The client in this data recovery case came to us to get data recovered from their crashed Dell T420 server. This Dell T420 server used a RAID-5 configuration. It had eight two-terabyte Seagate hard drives for a combined total of 14 terabytes of storage space. This was plenty of space to store their SQL database, as well as their other assorted files. And with RAID-5’s single-disk fault tolerance, their data was well-protected.
But, as we’ve discussed quite a few times on the Gillware blog, RAID fault tolerance on its own isn’t always enough to protect your data from disaster. And, unfortunately, it wasn’t enough here. After the Dell T420 server crashed, our client-to-be took a look at it. BIOS troubleshooting dialogues showed two culprits for the server failure. Six of the eight hard drives were online, as they should have been. But the two remaining hard drives had crashed. One came with the error message, “State Failed”. The other came with the error message, “State Foreign”.
With two hard drives down, the RAID-5 server’s XOR parity-based fault tolerance couldn’t plug up all of the holes in the server’s logical volume, causing a fatal server crash. To get their data back and their small business up and running, the owner called upon the server data recovery experts here at Gillware.
Dell T420 Data Recovery Case Study: State Foreign Error
Server Model: Dell T420 PERC H700 RAID Controller
RAID Level: RAID-5
Drive Model: Seagate ST2000DM001 (x8)
Total Capacity: 14 TB
Operating/File System: Windows Server 2008
Data Loss Situation: Two drives went offline.
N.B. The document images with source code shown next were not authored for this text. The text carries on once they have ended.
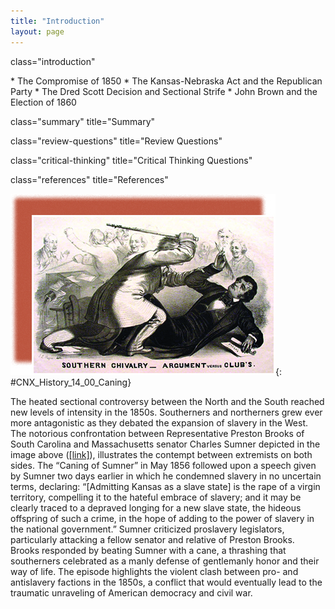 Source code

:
 ```yaml
---
title: "Introduction"
layout: page
---
```



<cnx-pi data-type="cnx.flag.introduction"> class="introduction" </cnx-pi>

<div data-type="abstract" markdown="1">
* The Compromise of 1850
* The Kansas-Nebraska Act and the Republican Party
* The Dred Scott Decision and Sectional Strife
* John Brown and the Election of 1860

</div>

<cnx-pi data-type="cnx.eoc">class="summary" title="Summary"</cnx-pi>

<cnx-pi data-type="cnx.eoc">class="review-questions" title="Review Questions"</cnx-pi>

<cnx-pi data-type="cnx.eoc">class="critical-thinking" title="Critical Thinking Questions"</cnx-pi>

<cnx-pi data-type="cnx.eoc">class="references" title="References"</cnx-pi>

 ![An illustration shows Preston Brooks attacking Charles Sumner with a cane while several men look on in the background. The caption reads &#x201C;Southern Chivalry&#x2014;Argument versus Club&#x2019;s.&#x201D;](../resources/CNX_History_14_00_Caning.jpg "In Southern Chivalry: Argument versus Club&#x2019;s (1856), by John Magee, South Carolinian Preston Brooks attacks Massachusetts senator Charles Sumner after his speech denouncing &#x201C;border ruffians&#x201D; pouring into Kansas from Missouri. For southerners, defending slavery meant defending southern honor."){: #CNX_History_14_00_Caning}

The heated sectional controversy between the North and the South reached new levels of intensity in the 1850s. Southerners and northerners grew ever more antagonistic as they debated the expansion of slavery in the West. The notorious confrontation between Representative Preston Brooks of South Carolina and Massachusetts senator Charles Sumner depicted in the image above ([\[link\]](#CNX_History_14_00_Caning)), illustrates the contempt between extremists on both sides. The “Caning of Sumner” in May 1856 followed upon a speech given by Sumner two days earlier in which he condemned slavery in no uncertain terms, declaring: “\[Admitting Kansas as a slave state\] is the rape of a virgin territory, compelling it to the hateful embrace of slavery; and it may be clearly traced to a depraved longing for a new slave state, the hideous offspring of such a crime, in the hope of adding to the power of slavery in the national government.” Sumner criticized proslavery legislators, particularly attacking a fellow senator and relative of Preston Brooks. Brooks responded by beating Sumner with a cane, a thrashing that southerners celebrated as a manly defense of gentlemanly honor and their way of life. The episode highlights the violent clash between pro- and antislavery factions in the 1850s, a conflict that would eventually lead to the traumatic unraveling of American democracy and civil war.

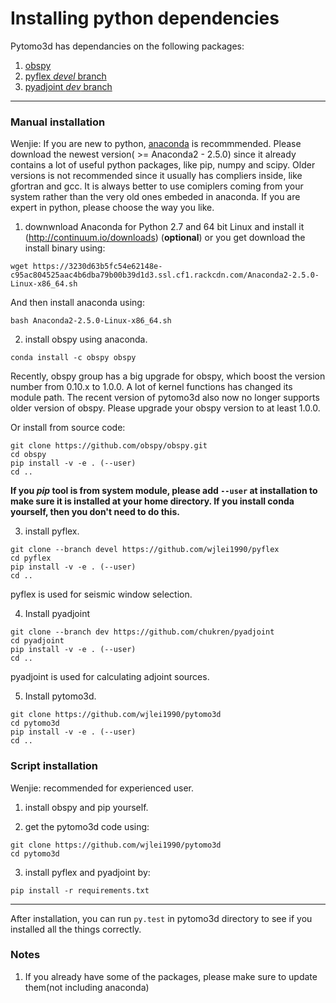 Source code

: # Installing python dependencies

Pytomo3d has dependancies on the following packages:

1. [obspy](https://github.com/obspy/obspy)
2. [pyflex *devel* branch](https://github.com/wjlei1990/pyflex)
3. [pyadjoint *dev* branch](https://github.com/chukren/pyadjoint)

---

### Manual installation

Wenjie: If you are new to python, [anaconda](https://www.continuum.io/downloads) is recommmended. Please download the newest version( >= Anaconda2 - 2.5.0) since it already contains a lot of useful python packages, like pip, numpy and scipy.  Older versions is not recommended since it usually has compliers inside, like gfortran and gcc. It is always better to use comiplers coming from your system rather than the very old ones embeded in anaconda. If you are expert in python, please choose the way you like.

1. downwnload Anaconda for Python 2.7 and 64 bit Linux and install it (http://continuum.io/downloads) (**optional**) or you get download the install binary using:
  ```
  wget https://3230d63b5fc54e62148e-c95ac804525aac4b6dba79b00b39d1d3.ssl.cf1.rackcdn.com/Anaconda2-2.5.0-Linux-x86_64.sh
  ```
  And then install anaconda using:
  ```
  bash Anaconda2-2.5.0-Linux-x86_64.sh
  ```

2. install obspy using anaconda.
  ```
  conda install -c obspy obspy
  ```
  Recently, obspy group has a big upgrade for obspy, which boost the version number from 0.10.x to 1.0.0. A lot of kernel functions has changed its module path. The recent version of pytomo3d also now no longer supports older version of obspy. Please upgrade your obspy version to at least 1.0.0.

  Or install from source code:
  ```
  git clone https://github.com/obspy/obspy.git
  cd obspy
  pip install -v -e . (--user)
  cd ..
  ```
  **If you *pip* tool is from system module, please add `--user` at installation to make sure it is installed at your home directory. If you install conda yourself, then you don't need to do this.**

3. install pyflex.
  ```
  git clone --branch devel https://github.com/wjlei1990/pyflex 
  cd pyflex
  pip install -v -e . (--user)
  cd ..
  ```
  pyflex is used for seismic window selection.
  
4. Install pyadjoint
  ```
  git clone --branch dev https://github.com/chukren/pyadjoint 
  cd pyadjoint
  pip install -v -e . (--user)
  cd ..
  ```
  pyadjoint is used for calculating adjoint sources.

5. Install pytomo3d.
  ```
  git clone https://github.com/wjlei1990/pytomo3d
  cd pytomo3d
  pip install -v -e . (--user)
  cd ..
  ```

### Script installation

Wenjie: recommended for experienced user.

1. install obspy and pip yourself.

2. get the pytomo3d code using:
  ```
  git clone https://github.com/wjlei1990/pytomo3d
  cd pytomo3d
  ```
  
3. install pyflex and pyadjoint by:
  ```
  pip install -r requirements.txt
  ```
  
---

After installation, you can run `py.test` in pytomo3d directory to see if you installed all the things correctly.

### Notes
1. If you already have some of the packages, please make sure to update them(not including anaconda)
BIOS showed one drive with a “State Foreign” error and the other with a “State Failed” error.
Type of Data Recovered: SQL database
Binary Read: 100%
Gillware Data Recovery Case Rating: 10
When a hard disk in your server comes up as “Failed” in the BIOS, it’s easy enough to understand what the BIOS is telling you. A failed hard disk is one that’s up and died on you, in one of the many ways hard disk drives can die.
What does it mean when a hard disk has a “Foreign” status error? This error can be seen in other models of servers as a “Foreign Configuration”. This, too, signifies a kind of hard disk failure, but a slightly different kind of failure than the other one.
As British novelist Leslie Poe Hartley famously began his 1947 novel Eustace and Hilda, “The past is a foreign country: they do things differently there.”
Sometimes your hard drive can be a foreign country, too. It does things differently.
A computer expects a hard drive to be set up a certain way in order to read it. If the drive’s logical architecture becomes damaged or corrupted, that drive will seem to the system to be… well, a foreign country. And the computer doesn’t know how to handle it.
Plug a hard drive with a “Foreign Configuration” error into your computer and it’ll probably prompt you to format the drive. If there’s nothing physically wrong with the HDD, the culprit is probably a corrupted boot sector or other piece of important logical metadata that makes the hard drive seemingly blank. Of course, all your data still lives on there (which is why if your hard drive suddenly starts asking you to format it out of the blue, you shouldn’t do it).
Fortunately, while your hard drive may be a foreign country, here in our data recovery lab, we have the tools and expertise needed to speak its language.
When this Dell T420 server came into our data recovery lab, our expert engineers diagnosed the two bad hard drives. The one with the “Failed” status suffered from bad read/write heads, causing some damage to its platters. By running the platters through our burnishing tools and replacing the heads with a fresh set, our engineers could successfully read and image 95% of the drive’s contents.
As for the hard disk drive with the “Foreign” status, it was physically healthy. But a logical error had turned its data into what the Dell T420 server could only assume was gibberish (although we knew better). Our engineers successfully imaged the entire hard drive and sent it on its way to our RAID recovery technicians. To recover data from this RAID-5 array, our RAID recovery experts had to carefully examine the RAID metadata for clues as to how the drives fit together. Then, we had to stitch them together properly according to those clues.
Putting the server back together only required one of the two failed drives, though, due to RAID-5’s parity. This is good, because when two drives fail, they rarely do so at the same time. As a result, the first drive to fail ends up filled with “stale” data, which we want to avoid using to repair the RAID array as long as we have a choice in the matter.
As it turned out, the mechanically failed drive had failed first. This meant our RAID recovery technicians could safely exclude it from the recovery efforts from here on out. With the remaining drives, we had a 100% read of the RAID-5 array and could successfully salvage their SQL database. This Dell T420 server data recovery case garnered a perfect 10 on our case rating scale.